Provide amazing support and your customers will stick around and perhaps even rave about your startup business. Everyone knows this. Unfortunately your “amazing support” has no marketing advantage. Every other competitor claims to have the same amazing support. Every customer has been burnt too many times to believe it at face value. No growth-hacking opportunities here.
So, we looked at this in our startup business and realized that with 50 or so support tickets being answered every day. We were creating at least five pieces of detailed, unique content. For example, a marketing firm might ask for some help in segmenting their customers by project value and industry type.
One of our support team would have produced a detailed response, included some images, and possibly even thrown together a quick screencast. Click send, the customer is happy, end of story. Except there is more value to be had here.
Spend two minutes to remove any confidential information, and five minutes to edit and throw in some keywords, and that same email can be recycled and posted to a dedicated section on your marketing site.
Once the process is set up and working, just let it run in the background. Five pages of unique content per day, and 25 new pages per week give you 5,000 pages of low-cost content by the end of the first year.
From our Google Analytics I can tell you that our worst-performing pages generated two unique visitors for the month of August. Extrapolate this out and at the end of year 1 we’re pulling in an extra 10,000 visitors with minimal extra work.
I know that for every 60 users of our product, we will have one person who becomes a true and vocal believer. They get right behind what we’re doing, interact on our blog, and help out other customers. These champions drive your community and are your WOMs (word-of-mouth).
Except we realized our champions were humans too. After a while, they’d get bored and move on to the next thing. And really, while they were championing for us, we didn’t really put any effort into directing their energies beyond our community forums.
We had built a legion of champions but left them to find their own battles to fight. With a little bit of extra effort, we could put in place a simple process to not only point our army to the battles that matter but also publicly recognize and reward those champions at the same time.
This system of advocate marketing works a lot like airline miles. Invite your customers to register for your “champions” community. Set challenges to help market your product, reward points on completion and allow those points to be redeemed for gifts and product bonuses.
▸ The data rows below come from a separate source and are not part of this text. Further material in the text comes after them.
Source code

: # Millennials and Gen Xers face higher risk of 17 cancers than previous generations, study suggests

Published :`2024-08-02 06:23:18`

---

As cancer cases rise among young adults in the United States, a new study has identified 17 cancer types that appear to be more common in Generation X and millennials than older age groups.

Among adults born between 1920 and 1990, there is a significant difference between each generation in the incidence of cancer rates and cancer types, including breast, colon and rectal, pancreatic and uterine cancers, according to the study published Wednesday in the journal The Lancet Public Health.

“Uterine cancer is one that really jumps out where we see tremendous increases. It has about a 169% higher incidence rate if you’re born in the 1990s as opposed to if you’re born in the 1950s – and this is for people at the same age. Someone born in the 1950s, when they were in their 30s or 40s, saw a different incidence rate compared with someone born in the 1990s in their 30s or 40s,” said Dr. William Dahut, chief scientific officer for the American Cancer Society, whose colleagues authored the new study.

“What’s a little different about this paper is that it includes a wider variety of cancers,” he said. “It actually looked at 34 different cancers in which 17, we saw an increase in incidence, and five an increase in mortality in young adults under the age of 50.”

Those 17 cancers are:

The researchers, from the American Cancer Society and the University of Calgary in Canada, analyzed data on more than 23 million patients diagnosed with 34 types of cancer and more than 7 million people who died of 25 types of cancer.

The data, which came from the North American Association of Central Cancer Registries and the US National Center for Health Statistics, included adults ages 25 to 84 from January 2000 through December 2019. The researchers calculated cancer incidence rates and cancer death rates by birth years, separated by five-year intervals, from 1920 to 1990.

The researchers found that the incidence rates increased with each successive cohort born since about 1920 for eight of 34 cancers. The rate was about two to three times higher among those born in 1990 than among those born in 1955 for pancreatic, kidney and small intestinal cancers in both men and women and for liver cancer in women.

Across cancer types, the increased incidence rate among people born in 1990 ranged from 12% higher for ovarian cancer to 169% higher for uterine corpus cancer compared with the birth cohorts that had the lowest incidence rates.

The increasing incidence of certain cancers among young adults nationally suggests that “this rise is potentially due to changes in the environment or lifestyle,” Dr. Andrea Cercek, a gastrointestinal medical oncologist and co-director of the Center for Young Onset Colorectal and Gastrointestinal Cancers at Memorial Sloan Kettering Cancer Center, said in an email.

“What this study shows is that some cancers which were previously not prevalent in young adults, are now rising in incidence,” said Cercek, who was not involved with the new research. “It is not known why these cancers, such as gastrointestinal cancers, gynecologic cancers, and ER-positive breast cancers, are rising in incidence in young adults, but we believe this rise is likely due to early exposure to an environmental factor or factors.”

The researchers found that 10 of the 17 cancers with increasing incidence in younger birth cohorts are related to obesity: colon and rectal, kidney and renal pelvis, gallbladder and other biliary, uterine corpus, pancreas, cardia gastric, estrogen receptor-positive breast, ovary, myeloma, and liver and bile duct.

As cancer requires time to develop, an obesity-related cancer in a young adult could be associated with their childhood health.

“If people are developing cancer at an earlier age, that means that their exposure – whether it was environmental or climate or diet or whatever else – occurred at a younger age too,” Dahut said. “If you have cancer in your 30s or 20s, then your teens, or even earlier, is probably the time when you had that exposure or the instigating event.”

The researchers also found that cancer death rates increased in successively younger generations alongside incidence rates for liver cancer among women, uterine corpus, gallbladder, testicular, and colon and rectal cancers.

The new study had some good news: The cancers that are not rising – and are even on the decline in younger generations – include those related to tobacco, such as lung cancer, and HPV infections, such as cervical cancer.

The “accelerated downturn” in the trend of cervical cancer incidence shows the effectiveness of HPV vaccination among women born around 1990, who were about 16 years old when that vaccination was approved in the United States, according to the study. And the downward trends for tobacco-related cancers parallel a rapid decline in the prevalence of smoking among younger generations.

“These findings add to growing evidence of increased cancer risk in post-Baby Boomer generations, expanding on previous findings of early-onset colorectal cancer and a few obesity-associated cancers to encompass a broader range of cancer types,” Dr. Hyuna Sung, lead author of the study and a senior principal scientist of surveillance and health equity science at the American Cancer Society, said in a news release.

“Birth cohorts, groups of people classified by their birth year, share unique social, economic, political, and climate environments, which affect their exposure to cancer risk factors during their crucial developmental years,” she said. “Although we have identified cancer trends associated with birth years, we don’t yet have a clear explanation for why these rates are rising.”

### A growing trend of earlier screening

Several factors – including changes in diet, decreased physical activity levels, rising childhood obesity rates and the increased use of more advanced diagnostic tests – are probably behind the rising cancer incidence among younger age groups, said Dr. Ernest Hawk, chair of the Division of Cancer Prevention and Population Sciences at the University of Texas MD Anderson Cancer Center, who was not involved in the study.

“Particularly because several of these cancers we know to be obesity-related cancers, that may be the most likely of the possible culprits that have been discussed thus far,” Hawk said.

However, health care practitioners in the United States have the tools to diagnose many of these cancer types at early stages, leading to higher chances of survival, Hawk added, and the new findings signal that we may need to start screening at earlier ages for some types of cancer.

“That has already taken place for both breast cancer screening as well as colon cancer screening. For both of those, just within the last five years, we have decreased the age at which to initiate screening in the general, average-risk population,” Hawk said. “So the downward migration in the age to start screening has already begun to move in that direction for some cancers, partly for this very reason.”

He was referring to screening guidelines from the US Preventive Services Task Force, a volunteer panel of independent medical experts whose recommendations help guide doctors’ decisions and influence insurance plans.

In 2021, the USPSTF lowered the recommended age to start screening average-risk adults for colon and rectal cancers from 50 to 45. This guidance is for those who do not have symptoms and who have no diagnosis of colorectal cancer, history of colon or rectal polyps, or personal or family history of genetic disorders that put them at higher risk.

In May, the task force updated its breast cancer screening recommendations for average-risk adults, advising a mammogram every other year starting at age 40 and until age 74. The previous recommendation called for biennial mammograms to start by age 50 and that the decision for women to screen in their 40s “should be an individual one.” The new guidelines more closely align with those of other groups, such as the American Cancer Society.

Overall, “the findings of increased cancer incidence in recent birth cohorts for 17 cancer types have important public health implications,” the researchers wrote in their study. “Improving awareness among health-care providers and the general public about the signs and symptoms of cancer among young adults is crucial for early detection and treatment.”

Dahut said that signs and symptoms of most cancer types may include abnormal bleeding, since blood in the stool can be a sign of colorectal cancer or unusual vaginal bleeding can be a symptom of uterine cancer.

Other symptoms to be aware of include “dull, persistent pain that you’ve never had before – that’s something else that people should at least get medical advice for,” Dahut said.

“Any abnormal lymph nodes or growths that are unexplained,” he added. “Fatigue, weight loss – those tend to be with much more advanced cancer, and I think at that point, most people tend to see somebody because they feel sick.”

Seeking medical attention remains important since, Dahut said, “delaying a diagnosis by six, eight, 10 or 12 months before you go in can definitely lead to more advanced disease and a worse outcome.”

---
We armed ourselves with AdvocateHub by Influitive. We named our army the WORK[etc] Insiders and took the concept further by having all beta releases available exclusively through our Insiders program. This means that our champions, who are also the heaviest users of WORK[etc.], get to try out the new features before anyone else. And because they are heavy users, we know their feedback is going to be valuable.
The result? Our customers are out in force spreading our product message, helping other customers, and contributing to product development – all for significantly less cost than any other formal marketing we’ve undertaken.
It’s good to dream big, but don’t make the mistake of thinking that solving the first part of the equation is the silver bullet for success. You need to hack the heck out of the entire customer lifecycle to get the most out of the effort you put into it.